Von CHRISTIAN DEPPE, 06.10.06, 21:12h

Köln - Es geht in der Auseinandersetzung um die Frage, ob der Hallenbau europaweit hätte ausgeschrieben werden müssen. Die Stadt vertritt die Rechtsauffassung, dass das nicht notwendig war. Die Europäische Kommission wird entscheiden.

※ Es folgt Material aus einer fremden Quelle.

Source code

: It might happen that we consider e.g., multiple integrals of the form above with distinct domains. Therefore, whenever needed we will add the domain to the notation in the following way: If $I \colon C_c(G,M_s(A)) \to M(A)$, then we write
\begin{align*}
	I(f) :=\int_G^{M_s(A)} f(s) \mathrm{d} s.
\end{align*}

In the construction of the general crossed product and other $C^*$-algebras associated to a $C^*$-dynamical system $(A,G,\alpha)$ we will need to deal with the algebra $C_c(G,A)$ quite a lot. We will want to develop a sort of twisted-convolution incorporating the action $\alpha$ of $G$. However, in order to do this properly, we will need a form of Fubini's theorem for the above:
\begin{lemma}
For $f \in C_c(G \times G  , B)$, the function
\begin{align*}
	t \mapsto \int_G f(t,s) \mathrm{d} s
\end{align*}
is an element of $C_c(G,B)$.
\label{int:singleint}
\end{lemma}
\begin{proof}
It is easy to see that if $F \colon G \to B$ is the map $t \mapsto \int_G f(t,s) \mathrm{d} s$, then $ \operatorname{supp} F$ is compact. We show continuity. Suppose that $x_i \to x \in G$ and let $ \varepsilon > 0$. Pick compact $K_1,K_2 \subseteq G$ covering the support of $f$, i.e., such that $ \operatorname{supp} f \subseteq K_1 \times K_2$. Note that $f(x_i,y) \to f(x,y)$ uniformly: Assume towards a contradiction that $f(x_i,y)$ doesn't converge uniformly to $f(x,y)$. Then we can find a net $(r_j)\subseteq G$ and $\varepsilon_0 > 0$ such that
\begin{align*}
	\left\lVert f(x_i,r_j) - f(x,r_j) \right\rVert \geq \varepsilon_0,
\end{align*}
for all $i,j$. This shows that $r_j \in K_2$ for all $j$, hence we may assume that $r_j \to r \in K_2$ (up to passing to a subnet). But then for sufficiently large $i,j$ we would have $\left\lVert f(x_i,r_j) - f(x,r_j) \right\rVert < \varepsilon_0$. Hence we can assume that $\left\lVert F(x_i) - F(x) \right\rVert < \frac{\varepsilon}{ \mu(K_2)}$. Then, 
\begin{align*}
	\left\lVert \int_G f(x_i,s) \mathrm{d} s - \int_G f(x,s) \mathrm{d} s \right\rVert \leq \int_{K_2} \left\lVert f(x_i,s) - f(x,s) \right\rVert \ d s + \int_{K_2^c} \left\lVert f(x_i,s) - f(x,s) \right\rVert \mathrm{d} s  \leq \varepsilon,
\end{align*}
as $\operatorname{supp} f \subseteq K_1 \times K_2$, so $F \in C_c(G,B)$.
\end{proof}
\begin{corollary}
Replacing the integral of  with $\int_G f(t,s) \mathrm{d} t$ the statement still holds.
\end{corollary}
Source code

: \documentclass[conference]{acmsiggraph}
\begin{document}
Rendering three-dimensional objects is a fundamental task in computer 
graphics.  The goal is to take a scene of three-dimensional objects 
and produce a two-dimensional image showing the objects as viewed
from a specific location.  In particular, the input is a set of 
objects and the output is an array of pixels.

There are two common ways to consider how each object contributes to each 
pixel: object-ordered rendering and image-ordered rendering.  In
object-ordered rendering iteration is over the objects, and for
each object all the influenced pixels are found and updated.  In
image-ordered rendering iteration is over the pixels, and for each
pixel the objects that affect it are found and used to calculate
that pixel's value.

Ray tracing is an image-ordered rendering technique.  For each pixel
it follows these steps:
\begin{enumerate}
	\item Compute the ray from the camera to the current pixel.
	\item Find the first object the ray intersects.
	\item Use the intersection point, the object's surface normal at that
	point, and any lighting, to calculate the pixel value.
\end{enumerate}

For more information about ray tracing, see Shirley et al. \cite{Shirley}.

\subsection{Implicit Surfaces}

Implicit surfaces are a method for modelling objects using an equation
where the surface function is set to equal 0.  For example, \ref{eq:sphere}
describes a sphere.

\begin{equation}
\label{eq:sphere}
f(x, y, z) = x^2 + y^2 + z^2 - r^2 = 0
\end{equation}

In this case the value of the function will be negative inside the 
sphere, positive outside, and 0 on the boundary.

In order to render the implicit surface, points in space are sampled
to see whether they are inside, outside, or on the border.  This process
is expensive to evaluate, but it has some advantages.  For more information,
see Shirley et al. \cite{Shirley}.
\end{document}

Die Europäische Kommission wird am kommenden Donnerstag entscheiden, ob sie im Zusammenhang mit dem Bau der Kölner Messehallen durch den Oppenheim-Esch-Fond das Vertragsverletzungsverfahren gegen die Bundesrepublik Deutschland fortsetzt. Das teilte gestern Kommissionssprecher Oliver Drewes auf Anfrage der Rundschau mit. Sollte sich die Kommission für eine Fortsetzung des Verfahrens entscheiden, habe die Bundesrepublik zwei Monate Zeit, zum Sachverhalt erneut Stellung zu nehmen.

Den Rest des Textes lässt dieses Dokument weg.